Fun with platform invoke

About a year ago I wrote a series of three articles about using .CAB files from .NET programs.  The last article, Creating an Object-Oriented Interface to CAB Files (that article contains links to the first two), presented a .NET class library that programmers could use to read and write CAB files from within their .NET programs.  The article has been reasonably popular, I hear, and the code for the article gets about 100 downloads a month from my site.

I’m almost embarrassed to say that the code, as presented in the article, is unstable and probably unusable in a production environment.  I submitted it to what I thought was rigorous testing here by decompressing and re-compressing a rather large cabinet file from the Windows distribution media.  That all worked fine, but I apparently didn’t test enough.  In the past year I’ve had many messages from people who have had problems with the code.

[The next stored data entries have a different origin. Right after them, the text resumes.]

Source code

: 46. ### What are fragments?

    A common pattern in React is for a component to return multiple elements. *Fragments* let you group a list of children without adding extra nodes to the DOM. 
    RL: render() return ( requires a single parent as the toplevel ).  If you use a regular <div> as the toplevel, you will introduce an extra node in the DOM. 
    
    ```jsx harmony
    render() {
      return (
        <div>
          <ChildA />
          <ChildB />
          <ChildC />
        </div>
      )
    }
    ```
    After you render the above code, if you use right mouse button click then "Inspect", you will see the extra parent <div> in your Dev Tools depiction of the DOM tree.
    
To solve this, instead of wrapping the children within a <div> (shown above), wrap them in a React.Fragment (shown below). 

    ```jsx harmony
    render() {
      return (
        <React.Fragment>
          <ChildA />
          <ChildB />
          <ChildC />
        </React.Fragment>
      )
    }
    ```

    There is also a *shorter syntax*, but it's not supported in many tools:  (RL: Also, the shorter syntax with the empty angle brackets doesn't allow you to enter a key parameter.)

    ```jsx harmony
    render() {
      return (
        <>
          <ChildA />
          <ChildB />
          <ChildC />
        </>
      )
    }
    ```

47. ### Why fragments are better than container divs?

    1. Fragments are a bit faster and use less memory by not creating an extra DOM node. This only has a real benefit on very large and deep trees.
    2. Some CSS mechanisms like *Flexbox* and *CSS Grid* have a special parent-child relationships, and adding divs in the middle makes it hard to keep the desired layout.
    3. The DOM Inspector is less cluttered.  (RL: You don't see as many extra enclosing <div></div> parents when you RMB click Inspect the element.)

I fixed the major problem several months ago after a helpful reader sent me some information.  The fixed code is available for download at http://www.mischel.com/pubs/cabdotnet4.zip.  That fixes the error that most people were asking about (a System.NullPointerException during FdiCopy or FdiAddFile).  I neglected to take into account that the garbage collector would collect the delegates that I’d passed to FdiCreate or FciCreate.  The solution was to create private member variables to hold the delegates so that there was always a managed reference.  Problem solved.  I thought.

Recently, another reader contacted me about a different issue that occurred comparitively infrequently.  It was another System.NullPointerException, but we couldn’t figure out what was causing it.  Running the program with ClrSpy looking at it didn’t reveal anything, and no amount of setting breakpoints or other debugger tricks would identify the problem.  I had to resort to that tried and true (cough, cough) method of just poking at it until it worked.  That is, in the process of changing things so that maybe I could reveal the problem, the problem went away.  I “fixed” it, and I don’t know how.

think the problem was that the garbage collector was moving a managed structure around in memory while the unmanaged code had a reference to it.  When the managed code then tried to access the structure at its previous location, the system threw an exception.  The trouble is, I can’t prove that was the error, and there is some evidence that that couldn’t have been.  Furthermore, I can’t prove that whatever I did solved the problem.  It’s possible that I just made the problem’s occurrence less common.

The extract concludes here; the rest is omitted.